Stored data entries
* * *

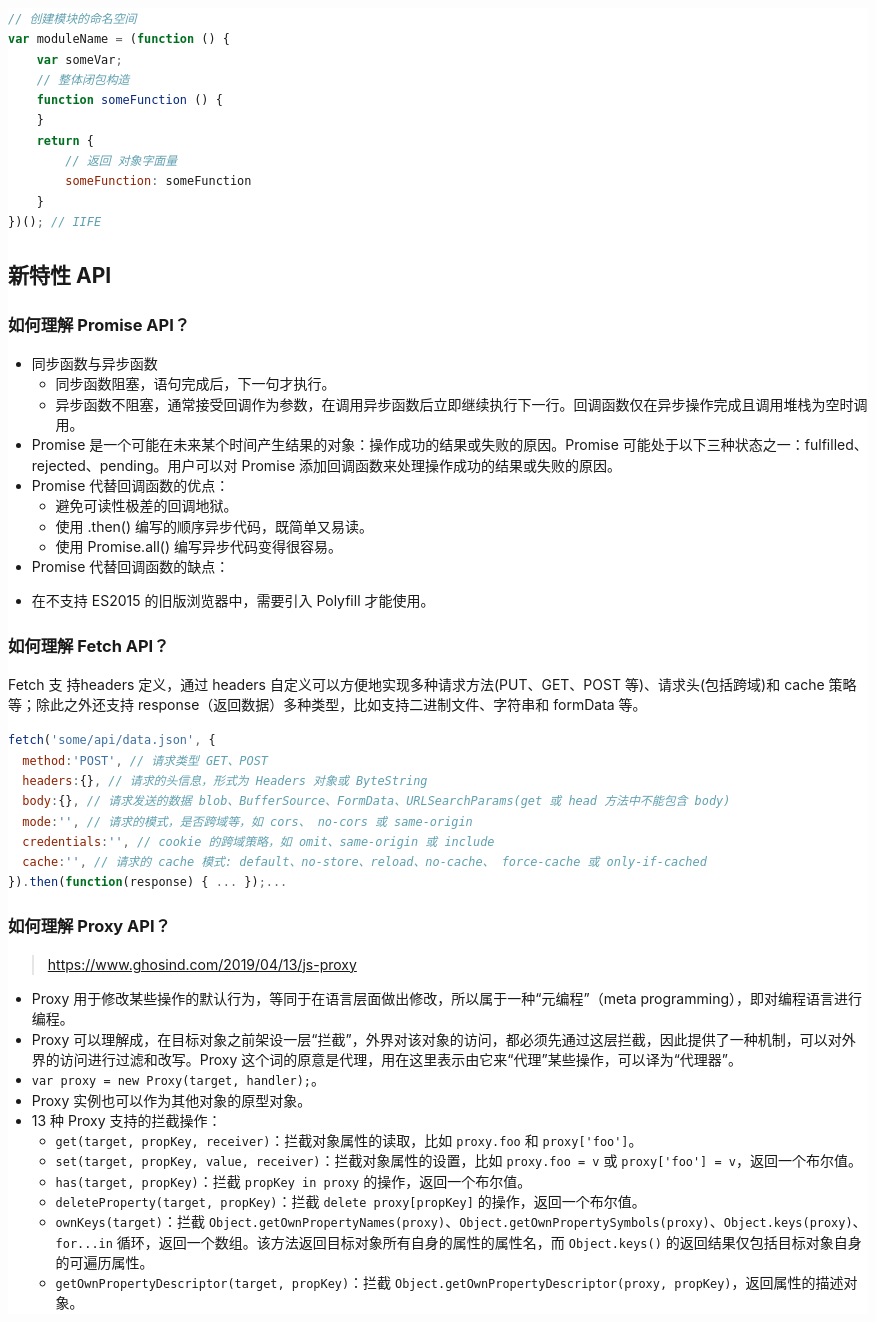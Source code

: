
 ```javascript
// 创建模块的命名空间
var moduleName = (function () {
    var someVar;
    // 整体闭包构造
    function someFunction () {
    }
    return {
        // 返回 对象字面量
        someFunction: someFunction
    }
})(); // IIFE
```

## 新特性 API

### 如何理解 Promise API？

* 同步函数与异步函数
  - 同步函数阻塞，语句完成后，下一句才执行。
  - 异步函数不阻塞，通常接受回调作为参数，在调用异步函数后立即继续执行下一行。回调函数仅在异步操作完成且调用堆栈为空时调用。
* Promise 是一个可能在未来某个时间产生结果的对象：操作成功的结果或失败的原因。Promise 可能处于以下三种状态之一：fulfilled、rejected、pending。用户可以对 Promise 添加回调函数来处理操作成功的结果或失败的原因。
* Promise 代替回调函数的优点：
  - 避免可读性极差的回调地狱。
  - 使用 .then() 编写的顺序异步代码，既简单又易读。
  - 使用 Promise.all() 编写异步代码变得很容易。
* Promise 代替回调函数的缺点：

- 在不支持 ES2015 的旧版浏览器中，需要引入 Polyfill 才能使用。

### 如何理解 Fetch API？

Fetch 支 持headers 定义，通过 headers 自定义可以方便地实现多种请求方法(PUT、GET、POST 等)、请求头(包括跨域)和 cache 策略等；除此之外还支持 response（返回数据）多种类型，比如支持二进制文件、字符串和 formData 等。

```javascript
fetch('some/api/data.json', {
  method:'POST', // 请求类型 GET、POST
  headers:{}, // 请求的头信息，形式为 Headers 对象或 ByteString
  body:{}, // 请求发送的数据 blob、BufferSource、FormData、URLSearchParams(get 或 head 方法中不能包含 body)
  mode:'', // 请求的模式，是否跨域等，如 cors、 no-cors 或 same-origin
  credentials:'', // cookie 的跨域策略，如 omit、same-origin 或 include
  cache:'', // 请求的 cache 模式: default、no-store、reload、no-cache、 force-cache 或 only-if-cached
}).then(function(response) { ... });...
```

### 如何理解 Proxy API？

> https://www.ghosind.com/2019/04/13/js-proxy

* Proxy 用于修改某些操作的默认行为，等同于在语言层面做出修改，所以属于一种“元编程”（meta programming），即对编程语言进行编程。
* Proxy 可以理解成，在目标对象之前架设一层“拦截”，外界对该对象的访问，都必须先通过这层拦截，因此提供了一种机制，可以对外界的访问进行过滤和改写。Proxy 这个词的原意是代理，用在这里表示由它来“代理”某些操作，可以译为“代理器”。
* `var proxy = new Proxy(target, handler);`。
* Proxy 实例也可以作为其他对象的原型对象。
* 13 种 Proxy 支持的拦截操作：
  * `get(target, propKey, receiver)`：拦截对象属性的读取，比如 `proxy.foo` 和 `proxy['foo']`。
  * `set(target, propKey, value, receiver)`：拦截对象属性的设置，比如 `proxy.foo = v` 或 `proxy['foo'] = v`，返回一个布尔值。
  * `has(target, propKey)`：拦截 `propKey in proxy` 的操作，返回一个布尔值。
  * `deleteProperty(target, propKey)`：拦截 `delete proxy[propKey]` 的操作，返回一个布尔值。
  * `ownKeys(target)`：拦截 `Object.getOwnPropertyNames(proxy)`、`Object.getOwnPropertySymbols(proxy)`、`Object.keys(proxy)`、`for...in` 循环，返回一个数组。该方法返回目标对象所有自身的属性的属性名，而 `Object.keys()` 的返回结果仅包括目标对象自身的可遍历属性。
  * `getOwnPropertyDescriptor(target, propKey)`：拦截 `Object.getOwnPropertyDescriptor(proxy, propKey)`，返回属性的描述对象。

* * *

(Required action): Look through the records and count each line that holds "headers". Write only the total.

(Answer area): 2